Certa vez um amigo disse que acreditava que nos países mais pobres tinha uma espécie de histeria coletiva que nada mais era, para ele, as festas que ocorrem pelas cidades: sabe naqueles dias de domingo as pessoas em bares e em portas de casa dançando? Ah! Ainda disse mais, que as pessoas mais pobres eram as mais felizes pois elas não entravam em contato com a realidade, a pseudofelicidade aumentava proporcionalmente com as dificuldades e o sofrimento que ele imaginava que elas sentem. Ele fez uma espécie de diagnóstico social relacionado a situação sócio-econômica das pessoas. Lembro que mentalmente eu neguei aquela informação, refutei, achei um absurdo e um quê preconceituoso...ou simplesmente não entendi o que ele quis me dizer.
Aquilo nunca saiu da minha cabeça, e manchou a autenticidade da alegria das pessoas, principalmente aquelas que eu vejo nas periferias dançando no final de um domingo. Falo sempre no domingo porque sempre pensei que essas pessoas aproveitavam até o finalzinho de seus finais de semana, já que domingo pra mim, principalmente a noite, precisa de um desfribilador de agonizante que é.
Mas ao mesmo tempo sempre que penso nisso vem a raiva. Ou melhor, nem sei se é raiva ou é indignação. Fico realmente indignada e preocupada ao perceber o rumo que as pessoas estão tomando hoje ao analisar o mundo ou elas mesmas. Tudo está sendo diagnosticado. Tudo está sendo explicado e minuciosamente devassado. E ao entrar na teorização das experiências, o indivíduo perde de vivê-las e somente vivê-las e ponto.
Então a alegria deles é sinônimo de fuga de uma realidade massacrante? Ué! E não pode ser uma alegria genuína num domingo a tardinha em que não se entra em contato com o dia a dia mesmo, o dia de folga? Não pode na segunda, este mesmo ser dançante e rodopiante, voltar a sua rotina e dar conta de sua vida inclusive entrando em contato com ela? Tá. Tudo bem. E se a rotina for muito ruim, se a vida da pessoa for quase insustentável, que mal que faz se ela consegue uma boa forma de se defender de sua realidade? Faz. Faz mal. Faz bem também. Eu que não vou julgar. Faz mal pois a pessoa ao não entrar em contato com a sua realidade não terá a oportunidade de mudá-la já que ela não irá existir. Faz bem, pois se a pessoa não consegue ver a luz no fim desse túnel então ela torna a vida dela um pouco mais fácil.

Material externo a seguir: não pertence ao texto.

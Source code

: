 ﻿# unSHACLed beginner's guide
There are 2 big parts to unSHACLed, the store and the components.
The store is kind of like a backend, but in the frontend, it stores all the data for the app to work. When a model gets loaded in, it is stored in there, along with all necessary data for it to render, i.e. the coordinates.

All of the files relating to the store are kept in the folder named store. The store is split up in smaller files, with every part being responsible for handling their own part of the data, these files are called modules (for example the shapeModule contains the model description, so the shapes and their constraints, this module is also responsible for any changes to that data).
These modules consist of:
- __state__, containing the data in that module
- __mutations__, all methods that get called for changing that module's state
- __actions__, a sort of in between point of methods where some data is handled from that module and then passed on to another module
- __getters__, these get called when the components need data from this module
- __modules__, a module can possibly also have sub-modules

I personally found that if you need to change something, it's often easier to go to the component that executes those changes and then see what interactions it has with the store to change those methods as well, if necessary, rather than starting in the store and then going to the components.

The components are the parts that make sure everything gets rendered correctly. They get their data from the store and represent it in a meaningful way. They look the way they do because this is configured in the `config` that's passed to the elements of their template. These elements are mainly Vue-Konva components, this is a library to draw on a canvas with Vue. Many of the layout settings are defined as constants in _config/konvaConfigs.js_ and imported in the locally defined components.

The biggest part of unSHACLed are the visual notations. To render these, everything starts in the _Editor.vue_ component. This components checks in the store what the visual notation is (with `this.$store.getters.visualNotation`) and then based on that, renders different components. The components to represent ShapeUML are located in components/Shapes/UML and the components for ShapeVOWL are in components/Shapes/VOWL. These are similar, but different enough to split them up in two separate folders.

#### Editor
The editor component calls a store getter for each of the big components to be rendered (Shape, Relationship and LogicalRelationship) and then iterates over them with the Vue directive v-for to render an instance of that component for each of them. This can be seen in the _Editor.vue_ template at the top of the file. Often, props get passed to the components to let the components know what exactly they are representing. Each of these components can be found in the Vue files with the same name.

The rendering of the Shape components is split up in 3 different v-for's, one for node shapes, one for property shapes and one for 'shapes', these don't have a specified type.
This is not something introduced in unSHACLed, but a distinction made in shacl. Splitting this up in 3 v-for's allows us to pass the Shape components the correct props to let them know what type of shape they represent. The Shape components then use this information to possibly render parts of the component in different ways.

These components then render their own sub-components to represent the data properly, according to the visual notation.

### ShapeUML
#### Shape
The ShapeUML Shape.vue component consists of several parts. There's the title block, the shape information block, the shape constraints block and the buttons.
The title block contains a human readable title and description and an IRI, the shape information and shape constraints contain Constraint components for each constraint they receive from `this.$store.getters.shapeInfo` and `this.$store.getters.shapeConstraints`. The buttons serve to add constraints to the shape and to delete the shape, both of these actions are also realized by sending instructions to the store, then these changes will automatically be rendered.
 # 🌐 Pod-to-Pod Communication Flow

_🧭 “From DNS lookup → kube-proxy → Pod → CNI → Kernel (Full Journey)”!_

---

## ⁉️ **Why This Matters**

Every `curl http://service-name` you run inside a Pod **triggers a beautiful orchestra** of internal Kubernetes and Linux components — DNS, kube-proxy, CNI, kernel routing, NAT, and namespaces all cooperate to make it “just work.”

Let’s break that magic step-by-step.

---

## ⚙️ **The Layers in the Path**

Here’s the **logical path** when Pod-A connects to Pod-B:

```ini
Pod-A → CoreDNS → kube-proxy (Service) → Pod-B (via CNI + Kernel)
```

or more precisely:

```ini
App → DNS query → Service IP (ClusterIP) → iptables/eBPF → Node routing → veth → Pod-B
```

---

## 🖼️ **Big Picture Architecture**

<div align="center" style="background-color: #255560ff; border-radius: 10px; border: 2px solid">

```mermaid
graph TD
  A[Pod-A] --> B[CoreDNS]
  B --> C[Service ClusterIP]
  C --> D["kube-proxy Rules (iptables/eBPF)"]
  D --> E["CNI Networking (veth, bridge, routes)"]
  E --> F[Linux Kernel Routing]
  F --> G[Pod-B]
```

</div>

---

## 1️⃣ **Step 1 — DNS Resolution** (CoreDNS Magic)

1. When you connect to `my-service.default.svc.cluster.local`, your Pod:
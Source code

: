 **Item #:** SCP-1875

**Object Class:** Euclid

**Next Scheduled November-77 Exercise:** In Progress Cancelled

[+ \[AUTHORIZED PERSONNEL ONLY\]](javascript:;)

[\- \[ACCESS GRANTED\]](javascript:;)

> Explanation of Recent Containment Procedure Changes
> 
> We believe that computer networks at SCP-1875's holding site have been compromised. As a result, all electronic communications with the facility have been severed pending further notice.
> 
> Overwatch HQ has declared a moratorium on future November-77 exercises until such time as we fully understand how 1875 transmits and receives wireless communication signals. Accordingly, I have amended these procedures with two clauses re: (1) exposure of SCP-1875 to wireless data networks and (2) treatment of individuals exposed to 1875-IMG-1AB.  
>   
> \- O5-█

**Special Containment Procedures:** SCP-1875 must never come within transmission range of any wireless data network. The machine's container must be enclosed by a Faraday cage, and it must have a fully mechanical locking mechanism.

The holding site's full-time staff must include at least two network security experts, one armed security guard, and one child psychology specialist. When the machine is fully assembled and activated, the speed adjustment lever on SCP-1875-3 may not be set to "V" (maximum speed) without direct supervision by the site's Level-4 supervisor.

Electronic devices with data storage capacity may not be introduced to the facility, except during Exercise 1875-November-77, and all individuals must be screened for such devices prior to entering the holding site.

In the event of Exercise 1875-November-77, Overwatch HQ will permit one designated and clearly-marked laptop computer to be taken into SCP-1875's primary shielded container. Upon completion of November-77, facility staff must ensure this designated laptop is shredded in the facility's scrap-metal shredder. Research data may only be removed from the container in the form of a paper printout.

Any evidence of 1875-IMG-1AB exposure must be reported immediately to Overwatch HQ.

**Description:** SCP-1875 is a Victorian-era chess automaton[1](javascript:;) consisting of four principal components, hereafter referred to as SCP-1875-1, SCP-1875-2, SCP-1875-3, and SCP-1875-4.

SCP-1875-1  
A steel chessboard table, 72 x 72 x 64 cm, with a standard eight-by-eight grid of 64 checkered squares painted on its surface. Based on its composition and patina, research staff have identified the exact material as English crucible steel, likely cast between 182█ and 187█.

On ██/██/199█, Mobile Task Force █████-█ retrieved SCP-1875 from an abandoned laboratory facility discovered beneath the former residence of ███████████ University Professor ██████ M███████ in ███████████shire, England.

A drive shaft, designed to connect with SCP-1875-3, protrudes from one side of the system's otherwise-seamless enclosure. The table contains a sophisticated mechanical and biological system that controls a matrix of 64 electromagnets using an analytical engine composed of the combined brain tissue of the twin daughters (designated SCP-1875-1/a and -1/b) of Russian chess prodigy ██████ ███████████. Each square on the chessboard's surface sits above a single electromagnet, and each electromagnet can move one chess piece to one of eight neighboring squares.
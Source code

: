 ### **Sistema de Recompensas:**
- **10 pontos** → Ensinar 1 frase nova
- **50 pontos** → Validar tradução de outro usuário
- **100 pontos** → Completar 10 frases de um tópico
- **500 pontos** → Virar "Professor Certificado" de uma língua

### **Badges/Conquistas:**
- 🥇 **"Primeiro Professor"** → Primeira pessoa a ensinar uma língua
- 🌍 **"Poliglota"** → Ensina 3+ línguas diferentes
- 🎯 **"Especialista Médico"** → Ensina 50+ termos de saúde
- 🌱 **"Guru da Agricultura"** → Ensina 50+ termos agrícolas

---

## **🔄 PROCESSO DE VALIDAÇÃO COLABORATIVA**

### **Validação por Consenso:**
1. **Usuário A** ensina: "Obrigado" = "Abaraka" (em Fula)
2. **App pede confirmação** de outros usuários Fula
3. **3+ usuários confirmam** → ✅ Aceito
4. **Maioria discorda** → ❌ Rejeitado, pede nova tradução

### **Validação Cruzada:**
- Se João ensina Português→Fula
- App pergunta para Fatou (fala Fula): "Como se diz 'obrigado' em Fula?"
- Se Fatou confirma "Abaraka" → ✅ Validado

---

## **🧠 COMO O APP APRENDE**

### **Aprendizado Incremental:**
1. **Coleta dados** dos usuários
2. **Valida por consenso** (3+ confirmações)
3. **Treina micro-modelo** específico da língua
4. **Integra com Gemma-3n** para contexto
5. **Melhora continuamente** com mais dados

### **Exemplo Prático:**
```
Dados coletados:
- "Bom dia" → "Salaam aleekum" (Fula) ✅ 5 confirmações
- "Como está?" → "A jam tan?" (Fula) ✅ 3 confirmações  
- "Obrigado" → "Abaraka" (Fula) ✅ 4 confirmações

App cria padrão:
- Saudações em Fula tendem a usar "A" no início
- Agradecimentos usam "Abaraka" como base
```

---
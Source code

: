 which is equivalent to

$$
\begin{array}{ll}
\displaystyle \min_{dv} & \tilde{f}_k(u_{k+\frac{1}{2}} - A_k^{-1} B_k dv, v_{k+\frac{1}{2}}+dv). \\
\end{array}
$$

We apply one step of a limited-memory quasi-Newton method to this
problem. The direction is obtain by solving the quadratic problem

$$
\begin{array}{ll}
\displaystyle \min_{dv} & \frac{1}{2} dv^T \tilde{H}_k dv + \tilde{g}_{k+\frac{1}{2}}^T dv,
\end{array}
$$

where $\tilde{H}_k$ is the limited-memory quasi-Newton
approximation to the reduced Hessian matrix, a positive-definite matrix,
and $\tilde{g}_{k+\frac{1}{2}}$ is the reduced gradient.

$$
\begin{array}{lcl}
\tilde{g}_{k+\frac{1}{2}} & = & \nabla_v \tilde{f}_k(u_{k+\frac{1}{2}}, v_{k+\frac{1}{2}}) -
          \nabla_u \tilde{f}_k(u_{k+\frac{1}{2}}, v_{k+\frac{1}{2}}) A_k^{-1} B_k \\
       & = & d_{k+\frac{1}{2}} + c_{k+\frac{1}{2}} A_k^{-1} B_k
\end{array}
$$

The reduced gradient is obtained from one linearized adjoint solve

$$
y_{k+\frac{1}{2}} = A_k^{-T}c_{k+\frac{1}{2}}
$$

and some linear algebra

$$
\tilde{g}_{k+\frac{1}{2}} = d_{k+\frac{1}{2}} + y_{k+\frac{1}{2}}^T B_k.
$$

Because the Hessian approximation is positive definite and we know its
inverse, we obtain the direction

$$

Uma outra coisa que me chama a atenção, outro dia um outro amigo que tinha passado por uma situação de perda significativa me disse que estava preocupado e que achava que estava deprimindo pois estava muito triste... e só tinha uns 15 dias que o fato tinha ocorrido. Calma... disse à ele... quanto tempo faz? 15 dias... eu respondi: - e você está estranhando sua tristeza ao ponto de já diagnosticar como depressão? Seja paciente, você está triste, é muito natural ficar mal numa situação dessas. Acolha a sua tristeza...e etc.. Enfim, eu percebo que as pessoas já não conseguem conviver com alguns sentimentos que são da vida.
A vida não é uma maravilha prozaquiana. Ela é linda, gostosa, mas em alguns momentos também é feia, insípida ou amarga. Viver pode ser contra indicado pra quem tem medo de sofrer. E com isso as pessoas fazem de tudo, até mesmo se "patologizarem" para escapar do sofrimento. Não se iludam, só tem medo de sofrer quem já sofreu ou quem está sofrendo, pois quem nunca sofreu (será que existe?) não irá saber o que é. E a gente não tem medo do que não existe.
Viver vai trazer alegria e também tristeza, vai trazer dor e também alívio, vai trazer aventura e também tédio, vai trazer dúvidas e também sensações de certezas, vai trazer paz e também vai trazer muita inquietação, vai trazer crescimento e também vai trazer estagnação, vai trazer amor e também vai trazer indiferença, vai trazer tranquilidade e também vai trazer angústia, vai trazer perdas e também encontros....
Existe um movimento cultural muito grande de tentativa de não entrar em contato com o que nos faz sofrer, de não permissão e acolhimento ao próprio sofrimento e do outro, e com isso aumenta o consumo de medicações como antidepressivos e ansiolíticos, aumenta a solidão, aumenta a anestesia coletiva perante o lado sombra do mundo e aumenta em muito o próprio abandono.
Calma... não precisa correr, fugir, se diagnosticar, tem momentos em que nós vamos sofrer... e tem momentos em que vamos ser felizes... isso não é sinônimo de depressão e nem de mania (transtorno bipolar)...serão simplesmente momentos da e na vida.